_Problem to work on:_
All entries should be printed precisely as written.

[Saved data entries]
──────────

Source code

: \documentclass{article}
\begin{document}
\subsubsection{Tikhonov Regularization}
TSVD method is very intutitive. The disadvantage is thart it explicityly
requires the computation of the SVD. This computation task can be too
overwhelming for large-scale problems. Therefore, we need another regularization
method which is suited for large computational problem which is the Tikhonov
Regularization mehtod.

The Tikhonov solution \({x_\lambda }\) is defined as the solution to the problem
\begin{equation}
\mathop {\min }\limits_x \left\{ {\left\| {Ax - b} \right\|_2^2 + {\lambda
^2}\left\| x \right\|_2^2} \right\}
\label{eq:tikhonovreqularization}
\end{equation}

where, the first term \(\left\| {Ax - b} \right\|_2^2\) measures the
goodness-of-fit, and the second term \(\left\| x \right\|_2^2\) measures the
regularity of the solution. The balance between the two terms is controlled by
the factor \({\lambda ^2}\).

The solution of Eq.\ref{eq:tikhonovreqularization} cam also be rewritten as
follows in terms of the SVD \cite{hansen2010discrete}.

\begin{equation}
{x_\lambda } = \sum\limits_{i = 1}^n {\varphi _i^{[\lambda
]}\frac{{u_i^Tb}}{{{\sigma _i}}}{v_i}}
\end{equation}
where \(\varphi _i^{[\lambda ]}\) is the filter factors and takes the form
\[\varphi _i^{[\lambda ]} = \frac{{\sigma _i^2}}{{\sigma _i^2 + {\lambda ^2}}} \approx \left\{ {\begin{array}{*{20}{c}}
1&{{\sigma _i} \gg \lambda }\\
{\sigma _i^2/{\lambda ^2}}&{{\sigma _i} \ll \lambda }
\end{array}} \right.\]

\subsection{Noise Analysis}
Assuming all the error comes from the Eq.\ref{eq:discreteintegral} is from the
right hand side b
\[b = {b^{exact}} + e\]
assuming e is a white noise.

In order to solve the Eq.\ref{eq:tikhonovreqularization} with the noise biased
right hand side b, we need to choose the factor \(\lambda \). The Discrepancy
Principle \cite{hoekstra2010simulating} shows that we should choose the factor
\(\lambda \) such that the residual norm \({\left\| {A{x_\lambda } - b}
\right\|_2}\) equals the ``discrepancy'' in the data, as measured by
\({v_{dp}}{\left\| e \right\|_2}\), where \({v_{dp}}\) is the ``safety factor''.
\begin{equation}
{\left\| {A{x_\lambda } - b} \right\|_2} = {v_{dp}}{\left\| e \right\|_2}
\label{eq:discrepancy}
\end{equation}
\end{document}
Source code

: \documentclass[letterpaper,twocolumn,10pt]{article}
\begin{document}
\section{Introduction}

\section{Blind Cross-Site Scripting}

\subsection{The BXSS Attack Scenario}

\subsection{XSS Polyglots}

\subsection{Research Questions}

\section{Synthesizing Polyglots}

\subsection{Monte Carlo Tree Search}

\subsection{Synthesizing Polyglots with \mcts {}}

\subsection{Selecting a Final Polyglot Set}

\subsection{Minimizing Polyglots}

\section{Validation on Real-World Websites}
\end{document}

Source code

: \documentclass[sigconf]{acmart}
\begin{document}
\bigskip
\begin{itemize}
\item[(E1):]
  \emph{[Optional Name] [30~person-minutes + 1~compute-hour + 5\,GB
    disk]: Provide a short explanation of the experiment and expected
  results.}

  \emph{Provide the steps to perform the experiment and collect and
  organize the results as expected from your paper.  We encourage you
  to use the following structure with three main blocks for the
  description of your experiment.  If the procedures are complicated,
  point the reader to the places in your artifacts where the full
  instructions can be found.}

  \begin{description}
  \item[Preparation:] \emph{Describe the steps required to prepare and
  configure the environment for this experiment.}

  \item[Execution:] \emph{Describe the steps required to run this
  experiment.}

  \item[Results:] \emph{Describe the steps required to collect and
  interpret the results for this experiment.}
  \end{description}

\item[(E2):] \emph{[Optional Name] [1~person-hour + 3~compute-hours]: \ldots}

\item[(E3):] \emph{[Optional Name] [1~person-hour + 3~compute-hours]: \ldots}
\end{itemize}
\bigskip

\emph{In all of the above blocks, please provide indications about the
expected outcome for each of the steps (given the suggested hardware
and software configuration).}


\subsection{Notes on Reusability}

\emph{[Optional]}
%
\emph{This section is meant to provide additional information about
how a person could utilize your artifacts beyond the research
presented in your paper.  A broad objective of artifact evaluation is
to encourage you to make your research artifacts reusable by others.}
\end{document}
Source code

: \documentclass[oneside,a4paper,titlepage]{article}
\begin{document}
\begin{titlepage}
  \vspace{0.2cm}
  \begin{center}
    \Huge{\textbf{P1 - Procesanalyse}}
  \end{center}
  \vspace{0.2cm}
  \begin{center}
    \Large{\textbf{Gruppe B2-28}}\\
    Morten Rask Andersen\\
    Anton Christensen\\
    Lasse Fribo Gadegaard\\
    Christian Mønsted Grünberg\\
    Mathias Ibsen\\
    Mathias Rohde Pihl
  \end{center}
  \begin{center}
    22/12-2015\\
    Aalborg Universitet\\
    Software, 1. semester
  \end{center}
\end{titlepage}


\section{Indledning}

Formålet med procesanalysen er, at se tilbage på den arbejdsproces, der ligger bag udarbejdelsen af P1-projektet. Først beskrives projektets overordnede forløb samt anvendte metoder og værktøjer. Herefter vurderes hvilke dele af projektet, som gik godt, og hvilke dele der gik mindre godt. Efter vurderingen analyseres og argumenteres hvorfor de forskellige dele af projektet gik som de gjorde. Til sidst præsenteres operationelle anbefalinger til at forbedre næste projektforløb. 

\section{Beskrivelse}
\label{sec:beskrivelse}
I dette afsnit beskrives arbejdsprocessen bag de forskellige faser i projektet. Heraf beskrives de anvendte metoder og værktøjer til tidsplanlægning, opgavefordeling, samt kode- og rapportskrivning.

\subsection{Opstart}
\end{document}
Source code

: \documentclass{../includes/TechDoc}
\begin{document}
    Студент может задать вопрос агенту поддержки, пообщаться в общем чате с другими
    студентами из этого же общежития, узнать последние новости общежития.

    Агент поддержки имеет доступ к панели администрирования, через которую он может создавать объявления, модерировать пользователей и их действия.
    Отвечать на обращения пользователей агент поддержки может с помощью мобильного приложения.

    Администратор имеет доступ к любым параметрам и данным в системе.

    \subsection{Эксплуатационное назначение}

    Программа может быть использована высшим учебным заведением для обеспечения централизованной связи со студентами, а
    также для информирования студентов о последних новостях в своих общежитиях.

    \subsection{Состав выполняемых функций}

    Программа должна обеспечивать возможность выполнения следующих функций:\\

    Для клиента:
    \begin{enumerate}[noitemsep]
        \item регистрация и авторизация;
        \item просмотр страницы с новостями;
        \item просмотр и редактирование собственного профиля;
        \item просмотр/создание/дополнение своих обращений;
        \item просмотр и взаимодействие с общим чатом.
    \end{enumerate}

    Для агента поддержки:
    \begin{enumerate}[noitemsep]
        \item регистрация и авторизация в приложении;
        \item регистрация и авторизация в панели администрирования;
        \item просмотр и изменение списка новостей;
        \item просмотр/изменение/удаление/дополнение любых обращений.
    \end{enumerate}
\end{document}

──────────

_Output:_
Source code

: \documentclass{article}
\begin{document}
\subsubsection{Tikhonov Regularization}
TSVD method is very intutitive. The disadvantage is thart it explicityly
requires the computation of the SVD. This computation task can be too
overwhelming for large-scale problems. Therefore, we need another regularization
method which is suited for large computational problem which is the Tikhonov
Regularization mehtod.

The Tikhonov solution \({x_\lambda }\) is defined as the solution to the problem
\begin{equation}
\mathop {\min }\limits_x \left\{ {\left\| {Ax - b} \right\|_2^2 + {\lambda
^2}\left\| x \right\|_2^2} \right\}
\label{eq:tikhonovreqularization}
\end{equation}

where, the first term \(\left\| {Ax - b} \right\|_2^2\) measures the
goodness-of-fit, and the second term \(\left\| x \right\|_2^2\) measures the
regularity of the solution. The balance between the two terms is controlled by
the factor \({\lambda ^2}\).

The solution of Eq.\ref{eq:tikhonovreqularization} cam also be rewritten as
follows in terms of the SVD \cite{hansen2010discrete}.

\begin{equation}
{x_\lambda } = \sum\limits_{i = 1}^n {\varphi _i^{[\lambda
]}\frac{{u_i^Tb}}{{{\sigma _i}}}{v_i}}
\end{equation}
where \(\varphi _i^{[\lambda ]}\) is the filter factors and takes the form
\[\varphi _i^{[\lambda ]} = \frac{{\sigma _i^2}}{{\sigma _i^2 + {\lambda ^2}}} \approx \left\{ {\begin{array}{*{20}{c}}
1&{{\sigma _i} \gg \lambda }\\
{\sigma _i^2/{\lambda ^2}}&{{\sigma _i} \ll \lambda }
\end{array}} \right.\]

\subsection{Noise Analysis}
Assuming all the error comes from the Eq.\ref{eq:discreteintegral} is from the
right hand side b
\[b = {b^{exact}} + e\]
assuming e is a white noise.

In order to solve the Eq.\ref{eq:tikhonovreqularization} with the noise biased
right hand side b, we need to choose the factor \(\lambda \). The Discrepancy
Principle \cite{hoekstra2010simulating} shows that we should choose the factor
\(\lambda \) such that the residual norm \({\left\| {A{x_\lambda } - b}
\right\|_2}\) equals the ``discrepancy'' in the data, as measured by
\({v_{dp}}{\left\| e \right\|_2}\), where \({v_{dp}}\) is the ``safety factor''.
\begin{equation}
{\left\| {A{x_\lambda } - b} \right\|_2} = {v_{dp}}{\left\| e \right\|_2}
\label{eq:discrepancy}
\end{equation}
\end{document}
Source code

: \documentclass[letterpaper,twocolumn,10pt]{article}
\begin{document}
\section{Introduction}

\section{Blind Cross-Site Scripting}

\subsection{The BXSS Attack Scenario}

\subsection{XSS Polyglots}

\subsection{Research Questions}

\section{Synthesizing Polyglots}

\subsection{Monte Carlo Tree Search}

\subsection{Synthesizing Polyglots with \mcts {}}

\subsection{Selecting a Final Polyglot Set}

\subsection{Minimizing Polyglots}

\section{Validation on Real-World Websites}
\end{document}

Source code

: \documentclass[sigconf]{acmart}
\begin{document}
\bigskip
\begin{itemize}
\item[(E1):]
  \emph{[Optional Name] [30~person-minutes + 1~compute-hour + 5\,GB
    disk]: Provide a short explanation of the experiment and expected
  results.}

  \emph{Provide the steps to perform the experiment and collect and
  organize the results as expected from your paper.  We encourage you
  to use the following structure with three main blocks for the
  description of your experiment.  If the procedures are complicated,
  point the reader to the places in your artifacts where the full
  instructions can be found.}

  \begin{description}
  \item[Preparation:] \emph{Describe the steps required to prepare and
  configure the environment for this experiment.}

  \item[Execution:] \emph{Describe the steps required to run this
  experiment.}

  \item[Results:] \emph{Describe the steps required to collect and
  interpret the results for this experiment.}
  \end{description}

\item[(E2):] \emph{[Optional Name] [1~person-hour + 3~compute-hours]: \ldots}

\item[(E3):] \emph{[Optional Name] [1~person-hour + 3~compute-hours]: \ldots}
\end{itemize}
\bigskip

\emph{In all of the above blocks, please provide indications about the
expected outcome for each of the steps (given the suggested hardware
and software configuration).}


\subsection{Notes on Reusability}

\emph{[Optional]}
%
\emph{This section is meant to provide additional information about
how a person could utilize your artifacts beyond the research
presented in your paper.  A broad objective of artifact evaluation is
to encourage you to make your research artifacts reusable by others.}
\end{document}
Source code

: \documentclass[oneside,a4paper,titlepage]{article}
\begin{document}
\begin{titlepage}
  \vspace{0.2cm}
  \begin{center}
    \Huge{\textbf{P1 - Procesanalyse}}
  \end{center}
  \vspace{0.2cm}
  \begin{center}
    \Large{\textbf{Gruppe B2-28}}\\
    Morten Rask Andersen\\
    Anton Christensen\\
    Lasse Fribo Gadegaard\\
    Christian Mønsted Grünberg\\
    Mathias Ibsen\\
    Mathias Rohde Pihl
  \end{center}
  \begin{center}
    22/12-2015\\
    Aalborg Universitet\\
    Software, 1. semester
  \end{center}
\end{titlepage}


\section{Indledning}

Formålet med procesanalysen er, at se tilbage på den arbejdsproces, der ligger bag udarbejdelsen af P1-projektet. Først beskrives projektets overordnede forløb samt anvendte metoder og værktøjer. Herefter vurderes hvilke dele af projektet, som gik godt, og hvilke dele der gik mindre godt. Efter vurderingen analyseres og argumenteres hvorfor de forskellige dele af projektet gik som de gjorde. Til sidst præsenteres operationelle anbefalinger til at forbedre næste projektforløb. 

\section{Beskrivelse}
\label{sec:beskrivelse}
I dette afsnit beskrives arbejdsprocessen bag de forskellige faser i projektet. Heraf beskrives de anvendte metoder og værktøjer til tidsplanlægning, opgavefordeling, samt kode- og rapportskrivning.

\subsection{Opstart}
\end{document}
Source code

: \documentclass{../includes/TechDoc}
\begin{document}
    Студент может задать вопрос агенту поддержки, пообщаться в общем чате с другими
    студентами из этого же общежития, узнать последние новости общежития.

    Агент поддержки имеет доступ к панели администрирования, через которую он может создавать объявления, модерировать пользователей и их действия.
    Отвечать на обращения пользователей агент поддержки может с помощью мобильного приложения.

    Администратор имеет доступ к любым параметрам и данным в системе.

    \subsection{Эксплуатационное назначение}

    Программа может быть использована высшим учебным заведением для обеспечения централизованной связи со студентами, а
    также для информирования студентов о последних новостях в своих общежитиях.

    \subsection{Состав выполняемых функций}

    Программа должна обеспечивать возможность выполнения следующих функций:\\

    Для клиента:
    \begin{enumerate}[noitemsep]
        \item регистрация и авторизация;
        \item просмотр страницы с новостями;
        \item просмотр и редактирование собственного профиля;
        \item просмотр/создание/дополнение своих обращений;
        \item просмотр и взаимодействие с общим чатом.
    \end{enumerate}

    Для агента поддержки:
    \begin{enumerate}[noitemsep]
        \item регистрация и авторизация в приложении;
        \item регистрация и авторизация в панели администрирования;
        \item просмотр и изменение списка новостей;
        \item просмотр/изменение/удаление/дополнение любых обращений.
    \end{enumerate}
\end{document}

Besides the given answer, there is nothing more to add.